Tux3 update - Shardmap

Mon Oct 9 22:57:38 PDT 2017

Hi all,

This is just a quick note to let everybody know that Tux3 development is 
active once again. There are a small number of areas we need to focus 
on, to make Tux3 ready for general (experimental!) use. One of those is 
directory scaling, that is, Shardmap.

Shardmap was conceived as a new-generation replacement for HTree, and as 
such, is aimed not just at Tux3, but Ext4 too. After all these years, 
Htree still remains arguably the best-performing directory index for 
moderate loads up to a few million files, but from there on it tends to 
hit thrashing issues. Shardmap is designed to fix those and scale up 
into the billions of files, while exhibiting similar performance at 
lower scale.

Shardmap is a scalable hash table design, as opposed to HTree, which is 
a hash-indexed btree. Htree thrashing comes from two main sources:

   1) Traversing a directory in hash order causes inode table to be 
traversed in random order, so at high scale, the working set tends to 
become the entire inode table

  2) A basic issue with all btrees: heavy random update load (e.g., 
creates) will dirty almost every btree leaf, forcing almost the entire 
index to be written per commit

HTree stores directory entries in the btree leaves, with no separate 
index structure. That is one of the things that makes it really fast. 
Shardmap breaks away from this by storing directory entries in 
Ext2-style directory entry blocks, and has a separate index higher up in 
the directory file.

To make this work well, the Shardmap index is very compact, just 8 bytes 
per directory entry. Htree has far less index overhead than that, 
approaching zero bytes per directory entry (!) but it also has a 
significant amount of empty space in each leaf block, about 25%, due to 
its btree splitting strategy. So actually, Shardmap directories should 
turn out to be about the same total size as HTree. But Shardmap has a 
huge advantage because of storing its entries roughly in creation order: 
traversing the directory via readdir tends to access the inode table in 
storage order. The goal here is to have multiple cache hits to the same 
inode table block, close together in time. This is about as 
cache-friendly as you can get.

To address the second issue, Shardmap updates its hash shards using a 
logging style, per shard. That is, it only dirties the tail block of 
each shard. Compared to a btree, that would be a small fraction of dirty 
blocks per commit under heavy create/update load. Shardmap's dirty cache 
footprint therefore promises to be less than 1% of Htree's.

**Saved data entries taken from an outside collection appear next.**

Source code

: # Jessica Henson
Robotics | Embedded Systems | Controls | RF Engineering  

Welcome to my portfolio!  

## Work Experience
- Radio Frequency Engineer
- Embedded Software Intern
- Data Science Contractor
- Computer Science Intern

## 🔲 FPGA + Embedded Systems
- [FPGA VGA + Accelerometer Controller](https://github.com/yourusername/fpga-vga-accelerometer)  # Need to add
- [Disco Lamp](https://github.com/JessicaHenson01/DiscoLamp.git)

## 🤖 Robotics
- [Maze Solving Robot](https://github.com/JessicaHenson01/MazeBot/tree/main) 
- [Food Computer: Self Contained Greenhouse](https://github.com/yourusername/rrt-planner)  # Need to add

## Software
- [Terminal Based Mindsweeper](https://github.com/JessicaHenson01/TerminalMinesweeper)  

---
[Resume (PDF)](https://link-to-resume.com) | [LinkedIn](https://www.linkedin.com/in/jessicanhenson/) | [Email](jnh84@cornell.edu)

Shardmap's in-cache hash lookup should perform nearly identically to 
HTree's binary search, with similarly low CPU consumption.

Shardmap uses a fundamentally different approach to cache than HTree. 
With HTree, directory blocks are simply mapped into page cache, where 
both reads and updates are done. Shardmap splits the cache objects into 
two parts: in-memory shards, each of which is a small hash table, and 
media shards, which are append-only regions of the directory file, from 
which in-memory shards can be reconstructed as needed. So Shardmap uses 
one format that is well suited to media, in combination with another 
format that is well suited to memory. As a consequence, we must manage 
eviction of shards explicitly rather than relying on the default page 
cache eviction mechanism as Htree does. Fortunately, this is a 
well-known kernel meme - no new ground to break here!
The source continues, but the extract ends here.